With the temporal element of the images compressed and their existence now encapsulated atop the printed page, viewers are forced to reconcile their memories of these abstracted events with new presentations of them. The displacement of intense violence by a calming and, potentially, beautiful color field directly speaks to the sublime nature of the subjects.
Events appear relatively straightforward – an act of terrorism, a patriotic speech, a military response. But, as most things, appearances give way to far more complex mechanics. Take for instance what would now be considered benign amongst potential police overreach in the black community by way of a police officer shooting a dog in Hawthorne, California. A bystander’s video of the incident is given to media outlets showing a hasty and lethal reaction by a police officer, resulting in public outrage and death threats, and three police officers are taken off of street duty.

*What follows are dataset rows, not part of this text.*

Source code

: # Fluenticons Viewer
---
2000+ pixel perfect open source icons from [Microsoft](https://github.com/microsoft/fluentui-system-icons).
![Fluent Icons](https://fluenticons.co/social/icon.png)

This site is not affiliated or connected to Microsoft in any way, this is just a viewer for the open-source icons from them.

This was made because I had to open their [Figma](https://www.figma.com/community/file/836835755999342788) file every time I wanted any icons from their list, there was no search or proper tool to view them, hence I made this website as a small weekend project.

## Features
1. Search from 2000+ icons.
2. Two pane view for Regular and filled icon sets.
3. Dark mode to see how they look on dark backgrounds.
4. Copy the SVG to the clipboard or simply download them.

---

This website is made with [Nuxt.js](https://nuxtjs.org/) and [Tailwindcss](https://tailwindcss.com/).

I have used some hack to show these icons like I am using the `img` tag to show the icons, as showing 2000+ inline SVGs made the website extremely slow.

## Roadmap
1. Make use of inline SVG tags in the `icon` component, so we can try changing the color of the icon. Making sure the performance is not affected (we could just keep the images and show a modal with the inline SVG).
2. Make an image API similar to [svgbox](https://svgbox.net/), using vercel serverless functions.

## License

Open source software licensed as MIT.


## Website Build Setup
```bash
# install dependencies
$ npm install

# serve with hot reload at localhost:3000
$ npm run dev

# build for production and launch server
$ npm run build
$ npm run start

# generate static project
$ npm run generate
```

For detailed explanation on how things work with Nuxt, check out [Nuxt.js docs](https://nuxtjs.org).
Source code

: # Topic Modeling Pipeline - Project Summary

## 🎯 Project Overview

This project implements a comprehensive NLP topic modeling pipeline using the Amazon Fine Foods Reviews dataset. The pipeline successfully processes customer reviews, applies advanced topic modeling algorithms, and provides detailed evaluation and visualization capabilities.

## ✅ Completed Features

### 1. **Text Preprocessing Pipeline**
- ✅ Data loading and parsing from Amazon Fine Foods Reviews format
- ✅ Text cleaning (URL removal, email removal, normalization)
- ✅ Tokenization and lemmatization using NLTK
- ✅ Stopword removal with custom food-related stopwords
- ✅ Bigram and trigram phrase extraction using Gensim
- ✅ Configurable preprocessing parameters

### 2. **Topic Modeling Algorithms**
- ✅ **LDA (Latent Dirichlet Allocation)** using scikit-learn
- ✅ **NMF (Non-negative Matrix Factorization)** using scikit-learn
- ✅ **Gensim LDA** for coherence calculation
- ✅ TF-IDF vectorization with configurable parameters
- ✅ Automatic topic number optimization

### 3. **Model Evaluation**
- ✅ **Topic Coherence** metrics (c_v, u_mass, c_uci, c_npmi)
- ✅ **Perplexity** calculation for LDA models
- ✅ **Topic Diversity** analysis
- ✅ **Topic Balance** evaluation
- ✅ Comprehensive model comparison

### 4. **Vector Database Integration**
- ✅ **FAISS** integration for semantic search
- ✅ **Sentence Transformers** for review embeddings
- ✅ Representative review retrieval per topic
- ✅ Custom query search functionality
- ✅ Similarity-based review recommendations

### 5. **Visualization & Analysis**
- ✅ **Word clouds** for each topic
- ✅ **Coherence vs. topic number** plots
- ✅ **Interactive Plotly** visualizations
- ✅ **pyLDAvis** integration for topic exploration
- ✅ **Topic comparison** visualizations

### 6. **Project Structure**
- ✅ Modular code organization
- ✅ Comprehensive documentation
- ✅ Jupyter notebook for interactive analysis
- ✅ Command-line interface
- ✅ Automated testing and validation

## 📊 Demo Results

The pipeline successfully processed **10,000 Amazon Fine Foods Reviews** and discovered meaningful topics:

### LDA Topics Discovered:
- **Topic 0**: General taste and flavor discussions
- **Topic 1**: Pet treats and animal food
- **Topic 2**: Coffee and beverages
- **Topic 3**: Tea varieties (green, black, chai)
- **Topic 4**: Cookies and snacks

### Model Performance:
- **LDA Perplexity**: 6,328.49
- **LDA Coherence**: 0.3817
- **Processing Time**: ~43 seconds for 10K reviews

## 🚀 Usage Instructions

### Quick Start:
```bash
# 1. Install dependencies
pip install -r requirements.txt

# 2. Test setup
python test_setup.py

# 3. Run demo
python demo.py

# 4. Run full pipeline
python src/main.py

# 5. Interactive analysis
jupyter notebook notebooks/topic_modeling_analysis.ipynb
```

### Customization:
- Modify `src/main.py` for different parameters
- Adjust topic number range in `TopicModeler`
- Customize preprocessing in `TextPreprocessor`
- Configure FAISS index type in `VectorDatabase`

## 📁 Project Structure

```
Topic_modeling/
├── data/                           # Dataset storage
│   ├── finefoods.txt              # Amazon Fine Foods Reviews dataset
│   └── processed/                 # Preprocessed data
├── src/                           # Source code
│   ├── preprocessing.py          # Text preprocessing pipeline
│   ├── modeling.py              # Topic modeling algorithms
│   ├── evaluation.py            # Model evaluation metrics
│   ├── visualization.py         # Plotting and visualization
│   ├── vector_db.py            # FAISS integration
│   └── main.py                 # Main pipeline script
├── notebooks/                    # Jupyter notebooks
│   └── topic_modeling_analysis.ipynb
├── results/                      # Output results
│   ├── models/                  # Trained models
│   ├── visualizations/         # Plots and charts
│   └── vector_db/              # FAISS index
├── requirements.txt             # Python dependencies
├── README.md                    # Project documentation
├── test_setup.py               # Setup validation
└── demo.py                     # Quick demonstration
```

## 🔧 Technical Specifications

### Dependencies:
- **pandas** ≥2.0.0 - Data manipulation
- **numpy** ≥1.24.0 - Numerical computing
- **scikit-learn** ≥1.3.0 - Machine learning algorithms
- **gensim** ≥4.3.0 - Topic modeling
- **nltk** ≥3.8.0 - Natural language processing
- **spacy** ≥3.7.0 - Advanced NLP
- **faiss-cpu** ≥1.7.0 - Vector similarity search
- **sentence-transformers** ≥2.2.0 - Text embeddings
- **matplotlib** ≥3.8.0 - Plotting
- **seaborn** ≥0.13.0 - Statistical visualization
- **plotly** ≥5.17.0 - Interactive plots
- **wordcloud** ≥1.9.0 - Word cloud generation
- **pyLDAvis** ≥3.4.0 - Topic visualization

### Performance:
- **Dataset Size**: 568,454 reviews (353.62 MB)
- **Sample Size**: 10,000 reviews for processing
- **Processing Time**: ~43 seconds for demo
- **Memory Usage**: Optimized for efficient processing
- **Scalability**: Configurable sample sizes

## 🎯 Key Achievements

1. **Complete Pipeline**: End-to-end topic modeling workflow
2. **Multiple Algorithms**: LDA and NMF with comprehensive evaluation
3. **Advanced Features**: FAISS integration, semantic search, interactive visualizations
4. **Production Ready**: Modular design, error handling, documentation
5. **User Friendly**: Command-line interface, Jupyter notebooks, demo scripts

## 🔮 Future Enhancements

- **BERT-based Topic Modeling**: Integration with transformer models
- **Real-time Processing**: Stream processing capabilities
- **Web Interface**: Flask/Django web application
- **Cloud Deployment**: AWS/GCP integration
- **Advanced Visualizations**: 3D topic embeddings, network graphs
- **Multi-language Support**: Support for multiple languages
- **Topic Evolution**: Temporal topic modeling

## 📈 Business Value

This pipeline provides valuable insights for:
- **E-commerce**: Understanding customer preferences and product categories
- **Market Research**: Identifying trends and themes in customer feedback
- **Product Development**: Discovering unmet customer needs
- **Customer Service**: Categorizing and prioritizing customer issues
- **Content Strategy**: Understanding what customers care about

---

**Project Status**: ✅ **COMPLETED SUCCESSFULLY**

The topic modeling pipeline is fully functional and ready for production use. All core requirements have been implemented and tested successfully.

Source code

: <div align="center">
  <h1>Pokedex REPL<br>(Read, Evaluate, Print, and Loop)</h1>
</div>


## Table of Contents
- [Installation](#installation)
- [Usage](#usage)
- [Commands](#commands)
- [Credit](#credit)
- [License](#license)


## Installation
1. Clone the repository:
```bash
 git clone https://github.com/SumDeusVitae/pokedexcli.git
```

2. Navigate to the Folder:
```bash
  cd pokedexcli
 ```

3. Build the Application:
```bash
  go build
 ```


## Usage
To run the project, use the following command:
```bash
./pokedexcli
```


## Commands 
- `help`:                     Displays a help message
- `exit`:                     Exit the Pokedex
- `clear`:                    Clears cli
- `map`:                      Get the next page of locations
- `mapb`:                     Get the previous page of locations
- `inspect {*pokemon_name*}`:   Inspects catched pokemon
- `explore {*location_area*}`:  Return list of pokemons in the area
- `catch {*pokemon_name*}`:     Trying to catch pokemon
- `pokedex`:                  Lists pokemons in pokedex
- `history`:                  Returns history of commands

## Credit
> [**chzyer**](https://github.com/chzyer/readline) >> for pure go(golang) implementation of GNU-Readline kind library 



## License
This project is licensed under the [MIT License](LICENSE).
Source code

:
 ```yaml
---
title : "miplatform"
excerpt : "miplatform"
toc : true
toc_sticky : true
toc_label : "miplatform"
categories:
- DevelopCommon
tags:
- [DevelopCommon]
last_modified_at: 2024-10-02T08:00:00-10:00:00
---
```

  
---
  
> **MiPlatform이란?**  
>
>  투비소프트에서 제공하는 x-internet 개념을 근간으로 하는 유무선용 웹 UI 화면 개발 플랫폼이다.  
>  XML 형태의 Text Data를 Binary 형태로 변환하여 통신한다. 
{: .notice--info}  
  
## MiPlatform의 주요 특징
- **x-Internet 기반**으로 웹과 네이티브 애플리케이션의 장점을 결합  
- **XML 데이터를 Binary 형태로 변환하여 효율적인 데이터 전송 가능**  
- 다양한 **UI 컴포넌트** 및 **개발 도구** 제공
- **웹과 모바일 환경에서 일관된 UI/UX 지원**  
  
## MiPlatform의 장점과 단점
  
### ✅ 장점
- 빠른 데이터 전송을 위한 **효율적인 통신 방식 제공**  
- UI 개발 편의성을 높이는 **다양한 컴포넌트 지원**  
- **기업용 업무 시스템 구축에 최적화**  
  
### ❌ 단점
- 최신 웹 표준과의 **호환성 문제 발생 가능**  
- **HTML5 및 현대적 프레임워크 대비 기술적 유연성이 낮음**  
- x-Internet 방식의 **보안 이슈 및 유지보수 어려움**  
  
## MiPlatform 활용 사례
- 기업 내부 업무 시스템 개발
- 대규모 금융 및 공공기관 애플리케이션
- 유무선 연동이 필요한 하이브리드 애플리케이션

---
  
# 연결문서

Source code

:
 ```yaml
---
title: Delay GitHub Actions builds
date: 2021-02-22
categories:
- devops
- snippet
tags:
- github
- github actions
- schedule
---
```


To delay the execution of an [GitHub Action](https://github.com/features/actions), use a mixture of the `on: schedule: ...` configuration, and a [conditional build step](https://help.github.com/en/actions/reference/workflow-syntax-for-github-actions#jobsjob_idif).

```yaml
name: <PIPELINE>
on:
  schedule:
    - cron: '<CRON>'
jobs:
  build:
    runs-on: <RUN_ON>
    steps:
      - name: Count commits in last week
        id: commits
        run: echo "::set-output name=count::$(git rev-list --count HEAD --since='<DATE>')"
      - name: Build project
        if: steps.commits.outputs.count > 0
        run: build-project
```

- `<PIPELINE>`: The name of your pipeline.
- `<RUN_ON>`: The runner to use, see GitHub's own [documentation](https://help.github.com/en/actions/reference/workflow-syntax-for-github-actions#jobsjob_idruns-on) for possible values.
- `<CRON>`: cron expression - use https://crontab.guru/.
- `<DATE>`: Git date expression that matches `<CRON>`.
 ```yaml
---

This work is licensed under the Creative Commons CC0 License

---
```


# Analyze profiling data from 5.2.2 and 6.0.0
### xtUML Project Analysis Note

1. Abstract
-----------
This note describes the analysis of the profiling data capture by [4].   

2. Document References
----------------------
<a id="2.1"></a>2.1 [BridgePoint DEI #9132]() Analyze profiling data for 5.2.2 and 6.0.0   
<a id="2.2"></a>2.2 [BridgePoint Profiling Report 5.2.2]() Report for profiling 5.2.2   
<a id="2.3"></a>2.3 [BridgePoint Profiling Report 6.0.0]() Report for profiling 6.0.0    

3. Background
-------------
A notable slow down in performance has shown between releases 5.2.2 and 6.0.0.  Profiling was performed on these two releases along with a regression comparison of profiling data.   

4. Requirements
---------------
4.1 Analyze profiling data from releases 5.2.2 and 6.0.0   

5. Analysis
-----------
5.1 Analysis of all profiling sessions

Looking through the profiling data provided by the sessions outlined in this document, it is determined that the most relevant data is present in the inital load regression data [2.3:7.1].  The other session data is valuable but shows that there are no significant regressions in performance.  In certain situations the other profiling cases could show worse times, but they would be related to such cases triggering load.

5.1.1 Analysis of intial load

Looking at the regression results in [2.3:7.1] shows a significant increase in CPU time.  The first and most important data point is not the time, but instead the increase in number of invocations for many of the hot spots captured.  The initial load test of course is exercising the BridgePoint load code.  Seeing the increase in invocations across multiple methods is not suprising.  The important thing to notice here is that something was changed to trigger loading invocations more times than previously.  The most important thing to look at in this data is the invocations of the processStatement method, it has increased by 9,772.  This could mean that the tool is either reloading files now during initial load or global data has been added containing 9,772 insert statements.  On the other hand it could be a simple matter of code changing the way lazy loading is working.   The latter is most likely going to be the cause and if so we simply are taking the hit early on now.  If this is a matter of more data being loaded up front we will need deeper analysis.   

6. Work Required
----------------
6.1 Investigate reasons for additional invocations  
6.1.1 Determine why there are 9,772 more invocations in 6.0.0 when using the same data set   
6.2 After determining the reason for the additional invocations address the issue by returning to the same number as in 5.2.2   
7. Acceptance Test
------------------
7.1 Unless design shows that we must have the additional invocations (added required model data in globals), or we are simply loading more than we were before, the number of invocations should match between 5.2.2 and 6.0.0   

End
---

Shortly thereafter a second bystander’s video is provided, released by the police department, showing more of the altercation leading up to the shooting and more of the officers’ interactions with the dog, and purports to exonerate the officers involved. Nearly identical in vantage point, once compressed the videos create complimentary images, swapping color families and switching tonal shifts. Most importantly, the images force viewers to try to decide which image represents guilt and which innocence. How is one to discern when given the answers but not the questions? Abstraction forces the viewer to reconcile what they know, or what they think they know, with something more complex because it provides no details on how to get to the end. No longer can someone follow along without confronting the fact that their knowledge of many of these events that are of such historic importance is comprised of images, and little else.